Exercise directions: Repeat the records exactly as given. Do not include the pictures.

Provided records:
• • •

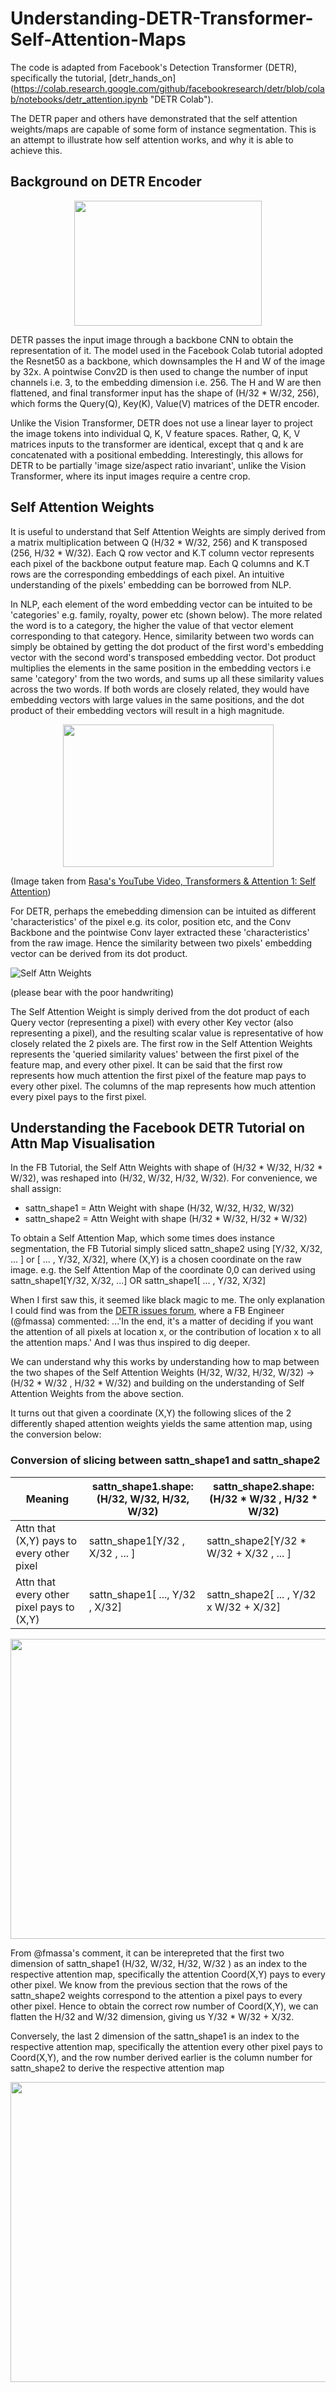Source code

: # Understanding-DETR-Transformer-Self-Attention-Maps

The code is adapted from Facebook's Detection Transformer (DETR), specifically the tutorial, [detr_hands_on] (https://colab.research.google.com/github/facebookresearch/detr/blob/colab/notebooks/detr_attention.ipynb "DETR Colab"). 

The DETR paper and others have demonstrated that the self attention weights/maps are capable of some form of instance segmentation. This is an attempt to illustrate how self attention works, and why it is able to achieve this. 



## Background on DETR Encoder

<p align="center">
<img width="300" height="200" src="https://user-images.githubusercontent.com/79006977/129480190-77d1d767-85f0-4913-b6e0-6a99941eb2ad.png">
</p>


DETR passes the input image through a backbone CNN to obtain the representation of it. The model used in the Facebook Colab tutorial adopted the Resnet50 as a backbone, which downsamples the H and W of the image by 32x. A pointwise Conv2D is then used to change the number of input channels i.e. 3, to the embedding dimension i.e. 256. The H and W are then flattened, and final transformer input has the shape of (H/32 * W/32, 256), which forms the Query(Q), Key(K), Value(V) matrices of the DETR encoder. 

Unlike the Vision Transformer, DETR does not use a linear layer to project the image tokens into individual Q, K, V feature spaces. Rather, Q, K, V matrices inputs to the transformer are identical, except that q and k are concatenated with a positional embedding. Interestingly, this allows for DETR to be partially 'image size/aspect ratio invariant', unlike the Vision Transformer, where its input images require a centre crop.

## Self Attention Weights
It is useful to understand that Self Attention Weights are simply derived from a matrix multiplication between Q (H/32 * W/32, 256) and K transposed (256, H/32 * W/32). Each Q row vector and K.T column vector represents each pixel of the backbone output feature map. Each Q columns and K.T rows are the corresponding embeddings of each pixel. An intuitive understanding of the  pixels' embedding can be borrowed from NLP. 

In NLP, each element of the word embedding vector can be intuited to be 'categories' e.g. family, royalty, power etc (shown below). The more related the word is to a category, the higher the value of that vector element corresponding to that category. Hence, similarity between two words can simply be obtained by getting the dot product of the first word's embedding vector with the second word's transposed embedding vector.  Dot product multiplies the elements in the same position in the embedding vectors i.e same 'category' from the two words, and sums up all these similarity values across the two words. If both words are closely related, they would have embedding vectors with large values in the same positions, and the dot product of their embedding vectors will result in a high magnitude.

<p align="center">
<img width="337" height="228" src="https://user-images.githubusercontent.com/79006977/129739480-53d8f810-a617-4bd2-82c3-b9f63505541b.png">
</p>

(Image taken from [Rasa's YouTube Video, Transformers & Attention 1: Self Attention](https://www.youtube.com/watch?v=yGTUuEx3GkA&t=489s))

For DETR, perhaps the emebedding dimension can be intuited as different 'characteristics' of the pixel e.g. its color, position etc, and the Conv Backbone and the pointwise Conv layer extracted these 'characteristics' from the raw image. Hence the similarity between two pixels' embedding vector can be derived from its dot product. 

![Self Attn Weights](https://user-images.githubusercontent.com/79006977/129818679-ccdec0e3-a05c-4b64-85d4-9b146f07f396.png)

(please bear with the poor handwriting)

The Self Attention Weight is simply derived from the dot product of each Query vector (representing a pixel) with every other Key vector (also representing a pixel), and the resulting scalar value is representative of how closely related the 2 pixels are. The first row in the Self Attention Weights represents the 'queried similarity values' between the first pixel of the feature map, and every other pixel. It can be said that the first row represents how much attention the first pixel of the feature map pays to every other pixel. The columns of the map represents how much attention every pixel pays to the first pixel. 

## Understanding the Facebook DETR Tutorial on Attn Map Visualisation

In the FB Tutorial, the Self Attn Weights with shape of (H/32 * W/32, H/32 * W/32), was reshaped into (H/32, W/32, H/32, W/32). For convenience, we shall assign:
* sattn_shape1 = Attn Weight with shape (H/32, W/32, H/32, W/32) 
* sattn_shape2 = Attn Weight with shape (H/32 * W/32, H/32 * W/32) 

To obtain a Self Attention Map, which some times does instance segmentation, the FB Tutorial simply sliced sattn_shape2 using [Y/32, X/32, ... ] or [ ... , Y/32, X/32], where (X,Y) is a chosen coordinate on the raw image. e.g. the Self Attention Map of the coordinate 0,0 can derived using sattn_shape1[Y/32, X/32, ...]  OR sattn_shape1[ ... , Y/32, X/32] 

When I first saw this, it seemed like black magic to me. The only explanation I could find was from the [DETR issues forum](https://github.com/facebookresearch/detr/issues/162), where a FB Engineer (@fmassa) commented: ...'In the end, it's a matter of deciding if you want the attention of all pixels at location x, or the contribution of location x to all the attention maps.' And I was thus inspired to dig deeper. 

We can understand why this works by understanding how to map between the two shapes of the Self Attention Weights (H/32, W/32, H/32, W/32) -> (H/32 * W/32 , H/32 * W/32) and building on the understanding of Self Attention Weights from the above section. 

It turns out that given a coordinate (X,Y) the following slices of the 2 differently shaped attention weights yields the same attention map, using the conversion below:   
### Conversion of slicing between sattn_shape1 and sattn_shape2
Meaning | sattn_shape1.shape: <br /> (H/32, W/32, H/32, W/32) | sattn_shape2.shape: <br /> (H/32 * W/32 , H/32 * W/32)
--- | --- | ---
Attn that (X,Y) pays to every other pixel | sattn_shape1[Y/32 , X/32 , ... ] | sattn_shape2[Y/32 * W/32 + X/32 , ... ]
Attn that every other pixel pays to (X,Y) | sattn_shape1[ ..., Y/32 , X/32] | sattn_shape2[ ... , Y/32 x W/32 + X/32]

<p align="center">
<img width="1000" height="480" src="https://user-images.githubusercontent.com/79006977/129822169-5f0b3f53-cf0e-4e1b-bc6d-c3c7e09dcc29.png">
</p>
From @fmassa's comment, it can be interepreted that the first two dimension of sattn_shape1 (H/32, W/32, H/32, W/32 ) as an index to the respective attention map, specifically the attention Coord(X,Y) pays to every other pixel. We know from the previous section that the rows of the sattn_shape2 weights correspond to the attention a pixel pays to every other pixel. Hence to obtain the correct row number of Coord(X,Y), we can flatten the H/32 and W/32 dimension, giving us Y/32 * W/32 + X/32. 

Conversely, the last 2 dimension of the sattn_shape1 is an index to the respective attention map, specifically the attention every other pixel pays to Coord(X,Y), and the row number derived earlier is the column number for sattn_shape2 to derive the respective attention map

<p align="center">
<img width="1100" height="480" src="https://user-images.githubusercontent.com/79006977/129822097-93045ca7-7897-4d43-b4cd-38bb6011044e.png">
</p>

• • •

Exercise response:
Source code

: # Understanding-DETR-Transformer-Self-Attention-Maps

The code is adapted from Facebook's Detection Transformer (DETR), specifically the tutorial, [detr_hands_on] (https://colab.research.google.com/github/facebookresearch/detr/blob/colab/notebooks/detr_attention.ipynb "DETR Colab"). 

The DETR paper and others have demonstrated that the self attention weights/maps are capable of some form of instance segmentation. This is an attempt to illustrate how self attention works, and why it is able to achieve this. 



## Background on DETR Encoder

<p align="center">
<img width="300" height="200" src="https://user-images.githubusercontent.com/79006977/129480190-77d1d767-85f0-4913-b6e0-6a99941eb2ad.png">
</p>


DETR passes the input image through a backbone CNN to obtain the representation of it. The model used in the Facebook Colab tutorial adopted the Resnet50 as a backbone, which downsamples the H and W of the image by 32x. A pointwise Conv2D is then used to change the number of input channels i.e. 3, to the embedding dimension i.e. 256. The H and W are then flattened, and final transformer input has the shape of (H/32 * W/32, 256), which forms the Query(Q), Key(K), Value(V) matrices of the DETR encoder. 

Unlike the Vision Transformer, DETR does not use a linear layer to project the image tokens into individual Q, K, V feature spaces. Rather, Q, K, V matrices inputs to the transformer are identical, except that q and k are concatenated with a positional embedding. Interestingly, this allows for DETR to be partially 'image size/aspect ratio invariant', unlike the Vision Transformer, where its input images require a centre crop.

## Self Attention Weights
It is useful to understand that Self Attention Weights are simply derived from a matrix multiplication between Q (H/32 * W/32, 256) and K transposed (256, H/32 * W/32). Each Q row vector and K.T column vector represents each pixel of the backbone output feature map. Each Q columns and K.T rows are the corresponding embeddings of each pixel. An intuitive understanding of the  pixels' embedding can be borrowed from NLP. 

In NLP, each element of the word embedding vector can be intuited to be 'categories' e.g. family, royalty, power etc (shown below). The more related the word is to a category, the higher the value of that vector element corresponding to that category. Hence, similarity between two words can simply be obtained by getting the dot product of the first word's embedding vector with the second word's transposed embedding vector.  Dot product multiplies the elements in the same position in the embedding vectors i.e same 'category' from the two words, and sums up all these similarity values across the two words. If both words are closely related, they would have embedding vectors with large values in the same positions, and the dot product of their embedding vectors will result in a high magnitude.

<p align="center">
<img width="337" height="228" src="https://user-images.githubusercontent.com/79006977/129739480-53d8f810-a617-4bd2-82c3-b9f63505541b.png">
</p>

(Image taken from [Rasa's YouTube Video, Transformers & Attention 1: Self Attention](https://www.youtube.com/watch?v=yGTUuEx3GkA&t=489s))

For DETR, perhaps the emebedding dimension can be intuited as different 'characteristics' of the pixel e.g. its color, position etc, and the Conv Backbone and the pointwise Conv layer extracted these 'characteristics' from the raw image. Hence the similarity between two pixels' embedding vector can be derived from its dot product. 

![Self Attn Weights](https://user-images.githubusercontent.com/79006977/129818679-ccdec0e3-a05c-4b64-85d4-9b146f07f396.png)

(please bear with the poor handwriting)

The Self Attention Weight is simply derived from the dot product of each Query vector (representing a pixel) with every other Key vector (also representing a pixel), and the resulting scalar value is representative of how closely related the 2 pixels are. The first row in the Self Attention Weights represents the 'queried similarity values' between the first pixel of the feature map, and every other pixel. It can be said that the first row represents how much attention the first pixel of the feature map pays to every other pixel. The columns of the map represents how much attention every pixel pays to the first pixel. 

## Understanding the Facebook DETR Tutorial on Attn Map Visualisation

In the FB Tutorial, the Self Attn Weights with shape of (H/32 * W/32, H/32 * W/32), was reshaped into (H/32, W/32, H/32, W/32). For convenience, we shall assign:
* sattn_shape1 = Attn Weight with shape (H/32, W/32, H/32, W/32) 
* sattn_shape2 = Attn Weight with shape (H/32 * W/32, H/32 * W/32) 

To obtain a Self Attention Map, which some times does instance segmentation, the FB Tutorial simply sliced sattn_shape2 using [Y/32, X/32, ... ] or [ ... , Y/32, X/32], where (X,Y) is a chosen coordinate on the raw image. e.g. the Self Attention Map of the coordinate 0,0 can derived using sattn_shape1[Y/32, X/32, ...]  OR sattn_shape1[ ... , Y/32, X/32] 

When I first saw this, it seemed like black magic to me. The only explanation I could find was from the [DETR issues forum](https://github.com/facebookresearch/detr/issues/162), where a FB Engineer (@fmassa) commented: ...'In the end, it's a matter of deciding if you want the attention of all pixels at location x, or the contribution of location x to all the attention maps.' And I was thus inspired to dig deeper. 

We can understand why this works by understanding how to map between the two shapes of the Self Attention Weights (H/32, W/32, H/32, W/32) -> (H/32 * W/32 , H/32 * W/32) and building on the understanding of Self Attention Weights from the above section. 

It turns out that given a coordinate (X,Y) the following slices of the 2 differently shaped attention weights yields the same attention map, using the conversion below:   
### Conversion of slicing between sattn_shape1 and sattn_shape2
Meaning | sattn_shape1.shape: <br /> (H/32, W/32, H/32, W/32) | sattn_shape2.shape: <br /> (H/32 * W/32 , H/32 * W/32)
--- | --- | ---
Attn that (X,Y) pays to every other pixel | sattn_shape1[Y/32 , X/32 , ... ] | sattn_shape2[Y/32 * W/32 + X/32 , ... ]
Attn that every other pixel pays to (X,Y) | sattn_shape1[ ..., Y/32 , X/32] | sattn_shape2[ ... , Y/32 x W/32 + X/32]

<p align="center">
<img width="1000" height="480" src="https://user-images.githubusercontent.com/79006977/129822169-5f0b3f53-cf0e-4e1b-bc6d-c3c7e09dcc29.png">
</p>
From @fmassa's comment, it can be interepreted that the first two dimension of sattn_shape1 (H/32, W/32, H/32, W/32 ) as an index to the respective attention map, specifically the attention Coord(X,Y) pays to every other pixel. We know from the previous section that the rows of the sattn_shape2 weights correspond to the attention a pixel pays to every other pixel. Hence to obtain the correct row number of Coord(X,Y), we can flatten the H/32 and W/32 dimension, giving us Y/32 * W/32 + X/32. 

Conversely, the last 2 dimension of the sattn_shape1 is an index to the respective attention map, specifically the attention every other pixel pays to Coord(X,Y), and the row number derived earlier is the column number for sattn_shape2 to derive the respective attention map

<p align="center">
<img width="1100" height="480" src="https://user-images.githubusercontent.com/79006977/129822097-93045ca7-7897-4d43-b4cd-38bb6011044e.png">
</p>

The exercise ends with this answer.